Assignments for the benefit of creditors, are voluntary on the part of the debtor. No authority can compel him ; and when made, they partake of the nature of a private contract. The assignee derives his authority entirely from the grantor, and the appointment carries with it an actual, and not an imaginary, nor theoretical, trust and confidence. The assignee is the choice of the debtor, in whom to entrust his property, and his relations with his creditors. Under this view of the relation, we should not expect the legislature to go further than to regulate, direct, and secure a performance of the trust. Heretofore it has fallen within the province of a court of chancery, to supply the place of a trustee, ■when the trust was likely to fail for the want of one. But this act has transferred this authority to the courts of law, in the instance of assignments for the benefit of creditors.

It seems to us, that it is intended that this power should be brought into exercise, when there is likely to occur a *446failure of the trust, and not when there is merely an imperfect or defective performance of the duty prescribed. Accordingly, the statute enacts, that when the assignee dies, before the closing of his trust, or if he fails the given length •of time to file the inventory and valuation, the county judge may appoint an assignee. As the first of these provisions regards' a disability occurring after entering upon a discharge of the trust; so the second seems to regard a nonacceptance of the trust. It takes the failure to file an inventory, as a refusal to accept. We do not think that a just interpretation of the act, requires so rigid a view, as to regard an imperfect, or defective inventory, as an absolute nullity. There are reasons for considering a valuation made by other and disinterested persons, as superior to one made by the assignee1 himself, and it affords him no greater opportunity for withholding property, than if made by himself. He adopts the act of the appraisers, and thus makes it his own, and they are sworn to a true performance of the duty.

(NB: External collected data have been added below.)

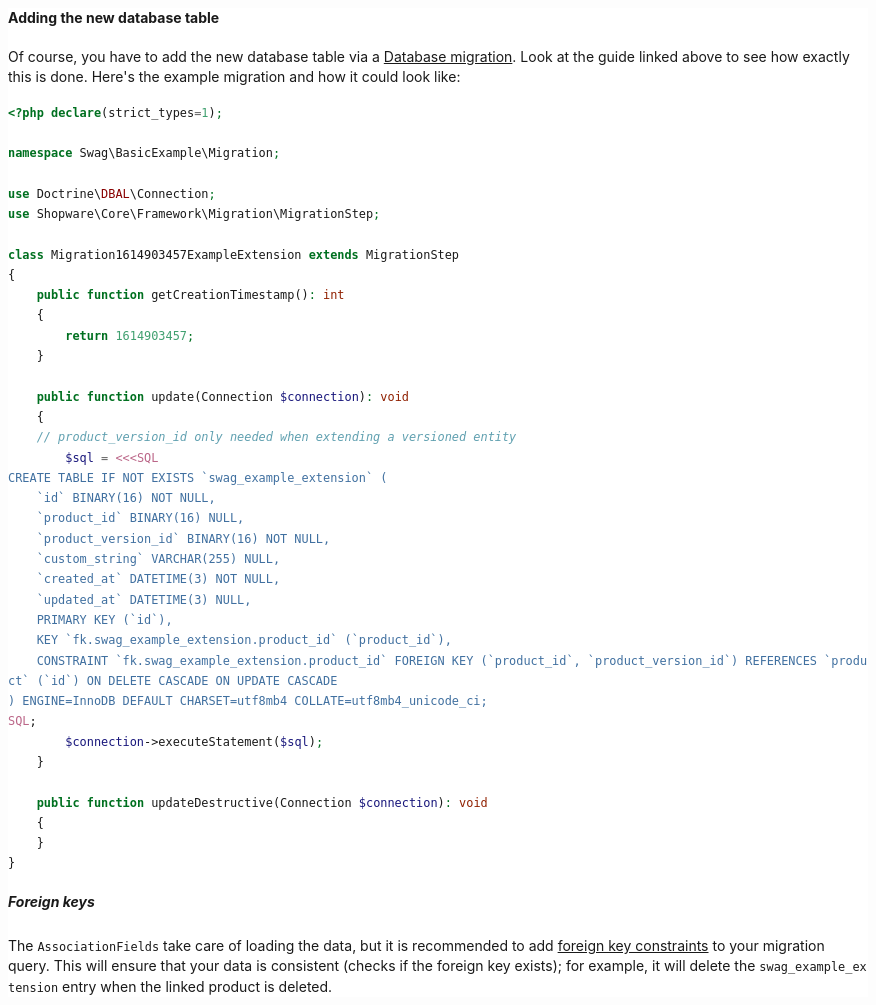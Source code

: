 #### Adding the new database table

Of course, you have to add the new database table via a [Database migration](../../plugin-fundamentals/database-migrations). Look at the guide linked above to see how exactly this is done. Here's the example migration and how it could look like:

```php
<?php declare(strict_types=1);

namespace Swag\BasicExample\Migration;

use Doctrine\DBAL\Connection;
use Shopware\Core\Framework\Migration\MigrationStep;

class Migration1614903457ExampleExtension extends MigrationStep
{
    public function getCreationTimestamp(): int
    {
        return 1614903457;
    }

    public function update(Connection $connection): void
    {
    // product_version_id only needed when extending a versioned entity
        $sql = <<<SQL
CREATE TABLE IF NOT EXISTS `swag_example_extension` (
    `id` BINARY(16) NOT NULL,
    `product_id` BINARY(16) NULL,
    `product_version_id` BINARY(16) NOT NULL,
    `custom_string` VARCHAR(255) NULL,
    `created_at` DATETIME(3) NOT NULL,
    `updated_at` DATETIME(3) NULL,
    PRIMARY KEY (`id`),
    KEY `fk.swag_example_extension.product_id` (`product_id`),
    CONSTRAINT `fk.swag_example_extension.product_id` FOREIGN KEY (`product_id`, `product_version_id`) REFERENCES `product` (`id`) ON DELETE CASCADE ON UPDATE CASCADE
) ENGINE=InnoDB DEFAULT CHARSET=utf8mb4 COLLATE=utf8mb4_unicode_ci;
SQL;
        $connection->executeStatement($sql);
    }

    public function updateDestructive(Connection $connection): void
    {
    }
}
```

##### Foreign keys

The `AssociationFields` take care of loading the data, but it is recommended to add [foreign key constraints](https://dev.mysql.com/doc/refman/8.0/en/create-table-foreign-keys.html) to your migration query. This will ensure that your data is consistent (checks if the foreign key exists); for example, it will delete the `swag_example_extension` entry when the linked product is deleted.
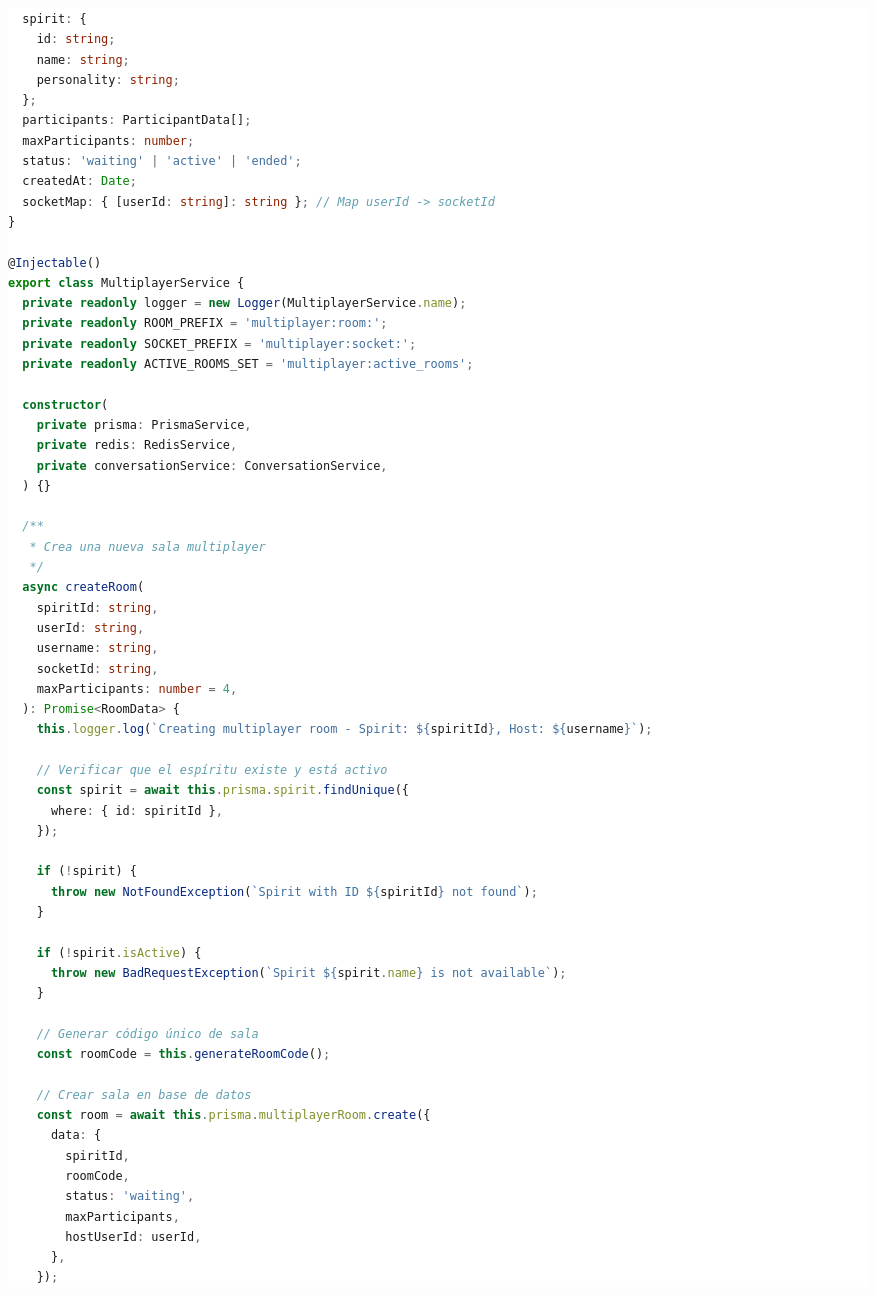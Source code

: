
 ```typescript
  spirit: {
    id: string;
    name: string;
    personality: string;
  };
  participants: ParticipantData[];
  maxParticipants: number;
  status: 'waiting' | 'active' | 'ended';
  createdAt: Date;
  socketMap: { [userId: string]: string }; // Map userId -> socketId
}

@Injectable()
export class MultiplayerService {
  private readonly logger = new Logger(MultiplayerService.name);
  private readonly ROOM_PREFIX = 'multiplayer:room:';
  private readonly SOCKET_PREFIX = 'multiplayer:socket:';
  private readonly ACTIVE_ROOMS_SET = 'multiplayer:active_rooms';

  constructor(
    private prisma: PrismaService,
    private redis: RedisService,
    private conversationService: ConversationService,
  ) {}

  /**
   * Crea una nueva sala multiplayer
   */
  async createRoom(
    spiritId: string,
    userId: string,
    username: string,
    socketId: string,
    maxParticipants: number = 4,
  ): Promise<RoomData> {
    this.logger.log(`Creating multiplayer room - Spirit: ${spiritId}, Host: ${username}`);

    // Verificar que el espíritu existe y está activo
    const spirit = await this.prisma.spirit.findUnique({
      where: { id: spiritId },
    });

    if (!spirit) {
      throw new NotFoundException(`Spirit with ID ${spiritId} not found`);
    }

    if (!spirit.isActive) {
      throw new BadRequestException(`Spirit ${spirit.name} is not available`);
    }

    // Generar código único de sala
    const roomCode = this.generateRoomCode();

    // Crear sala en base de datos
    const room = await this.prisma.multiplayerRoom.create({
      data: {
        spiritId,
        roomCode,
        status: 'waiting',
        maxParticipants,
        hostUserId: userId,
      },
    });
```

It is to be remembered, that he may make subsequent reports, at any time, and that he is under the supervision of, and subject to, the orders of the district court, who may require him to report upon the condition of his trust, and may, at any time, rectify any errors — cause defects to be cured, and imperfections to be amended. Let it be further borne in mind, that the statute is not express in requiring his signature, or oath, to the inventory and valuation ; and that there are not wanting similar instances of a want of explicit requirement as to who shall make an affidavit, or the like, and in which it. is held that the act may be performed by others than the party concerned. It is true that the knowledge of the property assigned, belongs properly to him, but, on the other hand, the appraisement of it, better becomes disinterested persons.

In view of these considerations, although we may believe it the primary intent of the statute, that the assignee should sign and make oath to the inventory, at least, yet believing *447that a total failure to accept or fulfil the trust, was contemplated, before the will of the assignor should be suspended, by the appointment of a new trustee, we cannot believe this to be the case of such a failure as to call for the appointment of another assignee. In substance, and intention, he has complied with the law, and if the form, or detail, is not entirely correct, it is within the power of the court to cause it to be perfected, by the return of a new inventory, or an amendment of the present one.

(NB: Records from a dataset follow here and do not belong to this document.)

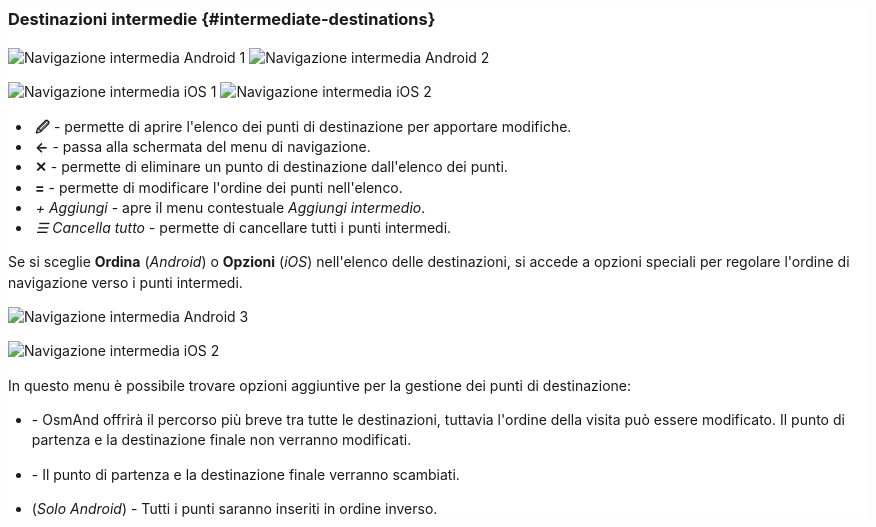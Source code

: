 </Tabs>


### Destinazioni intermedie {#intermediate-destinations}

<Tabs groupId="operating-systems" queryString="current-os">

<TabItem value="android" label="Android">

![Navigazione intermedia Android 1](@site/static/img/navigation/route/navigation_interpoints_1_andr.png) ![Navigazione intermedia Android 2](@site/static/img/navigation/route/navigation_interpoints_2_andr.png)

</TabItem>

<TabItem value="ios" label="iOS">

![Navigazione intermedia iOS 1](@site/static/img/navigation/route/navigation_by_route_intermediate_ios_1.png) ![Navigazione intermedia iOS 2](@site/static/img/navigation/route/navigation_by_route_intermediate_ios_2.png)

</TabItem>

</Tabs>

- **&nbsp;&#x1F589;** - permette di aprire l'elenco dei punti di destinazione per apportare modifiche.
- **&nbsp;&#8592;** - passa alla schermata del menu di navigazione.
- **&nbsp;&#10005;** - permette di eliminare un punto di destinazione dall'elenco dei punti.
- **&nbsp;&#61;** - permette di modificare l'ordine dei punti nell'elenco.
- *&nbsp;&#43; Aggiungi* - apre il menu contestuale *Aggiungi intermedio*.
- *&nbsp;&#9776; Cancella tutto* - permette di cancellare tutti i punti intermedi.

Se si sceglie **Ordina** (*Android*) o **Opzioni** (*iOS*) nell'elenco delle destinazioni, si accede a opzioni speciali per regolare l'ordine di navigazione verso i punti intermedi.

<Tabs groupId="operating-systems" queryString="current-os">

<TabItem value="android" label="Android">

![Navigazione intermedia Android 3](@site/static/img/navigation/route/navigation_interpoints_android_3.png)

</TabItem>

<TabItem value="ios" label="iOS">

![Navigazione intermedia iOS 2](@site/static/img/navigation/route/navigation_by_route_intermediate_ios_3.png)

</TabItem>

</Tabs>

In questo menu è possibile trovare opzioni aggiuntive per la gestione dei punti di destinazione:

- **<Translate android="true" ids="intermediate_items_sort_by_distance"/>** - OsmAnd offrirà il percorso più breve tra tutte le destinazioni, tuttavia l'ordine della visita può essere modificato. Il punto di partenza e la destinazione finale non verranno modificati.

- **<Translate android="true" ids="switch_start_finish"/>** - Il punto di partenza e la destinazione finale verranno scambiati.

- **<Translate android="true" ids="reverse_all_points"/>** (*Solo Android*) - Tutti i punti saranno inseriti in ordine inverso.

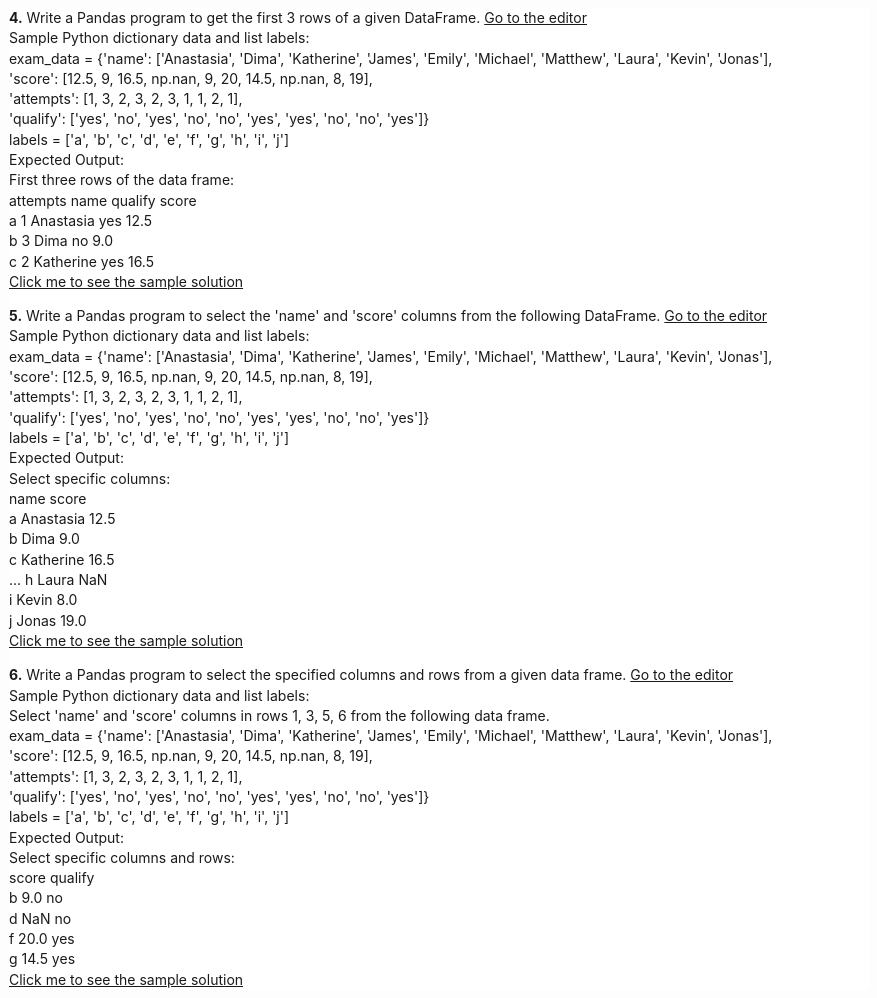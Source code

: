 **4.** Write a Pandas program to get the first 3 rows of a given DataFrame. [Go to the editor](#EDITOR)  
Sample Python dictionary data and list labels:  
exam_data = {'name': \['Anastasia', 'Dima', 'Katherine', 'James', 'Emily', 'Michael', 'Matthew', 'Laura', 'Kevin', 'Jonas'\],  
'score': \[12.5, 9, 16.5, np.nan, 9, 20, 14.5, np.nan, 8, 19\],  
'attempts': \[1, 3, 2, 3, 2, 3, 1, 1, 2, 1\],  
'qualify': \['yes', 'no', 'yes', 'no', 'no', 'yes', 'yes', 'no', 'no', 'yes'\]}  
labels = \['a', 'b', 'c', 'd', 'e', 'f', 'g', 'h', 'i', 'j'\]  
Expected Output:  
First three rows of the data frame:  
attempts name qualify score  
a 1 Anastasia yes 12.5  
b 3 Dima no 9.0  
c 2 Katherine yes 16.5  
[Click me to see the sample solution](python-pandas-data-frame-exercise-4.php)

**5.** Write a Pandas program to select the 'name' and 'score' columns from the following DataFrame. [Go to the editor](#EDITOR)  
Sample Python dictionary data and list labels:  
exam_data = {'name': \['Anastasia', 'Dima', 'Katherine', 'James', 'Emily', 'Michael', 'Matthew', 'Laura', 'Kevin', 'Jonas'\],  
'score': \[12.5, 9, 16.5, np.nan, 9, 20, 14.5, np.nan, 8, 19\],  
'attempts': \[1, 3, 2, 3, 2, 3, 1, 1, 2, 1\],  
'qualify': \['yes', 'no', 'yes', 'no', 'no', 'yes', 'yes', 'no', 'no', 'yes'\]}  
labels = \['a', 'b', 'c', 'd', 'e', 'f', 'g', 'h', 'i', 'j'\]  
Expected Output:  
Select specific columns:  
name score  
a Anastasia 12.5  
b Dima 9.0  
c Katherine 16.5  
... h Laura NaN  
i Kevin 8.0  
j Jonas 19.0  
[Click me to see the sample solution](python-pandas-data-frame-exercise-5.php)

**6.** Write a Pandas program to select the specified columns and rows from a given data frame. [Go to the editor](#EDITOR)  
Sample Python dictionary data and list labels:  
Select 'name' and 'score' columns in rows 1, 3, 5, 6 from the following data frame.  
exam_data = {'name': \['Anastasia', 'Dima', 'Katherine', 'James', 'Emily', 'Michael', 'Matthew', 'Laura', 'Kevin', 'Jonas'\],  
'score': \[12.5, 9, 16.5, np.nan, 9, 20, 14.5, np.nan, 8, 19\],  
'attempts': \[1, 3, 2, 3, 2, 3, 1, 1, 2, 1\],  
'qualify': \['yes', 'no', 'yes', 'no', 'no', 'yes', 'yes', 'no', 'no', 'yes'\]}  
labels = \['a', 'b', 'c', 'd', 'e', 'f', 'g', 'h', 'i', 'j'\]  
Expected Output:  
Select specific columns and rows:  
score qualify  
b 9.0 no  
d NaN no  
f 20.0 yes  
g 14.5 yes  
[Click me to see the sample solution](python-pandas-data-frame-exercise-6.php)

The district court considered the appointment by the county court as coming within the puposes and intent of the statute, inasmuch as the inventory and appraisement was not made by the assignee himself, thus regarding these as a nullity, and as if no inventory had been made. In this, we think, the court erred.

This view of the case, avoids the necessity of considering the objection, that the appointment was made ex parte, and without notice to the assignee.

The judgment of the district court is reversed, and a writ of jprocedendo is awarded, with directions to the court to award a return of the property, or, in failure thereof, thai. the defendant have judgment for the value thereof, according to the terms of the agreed case.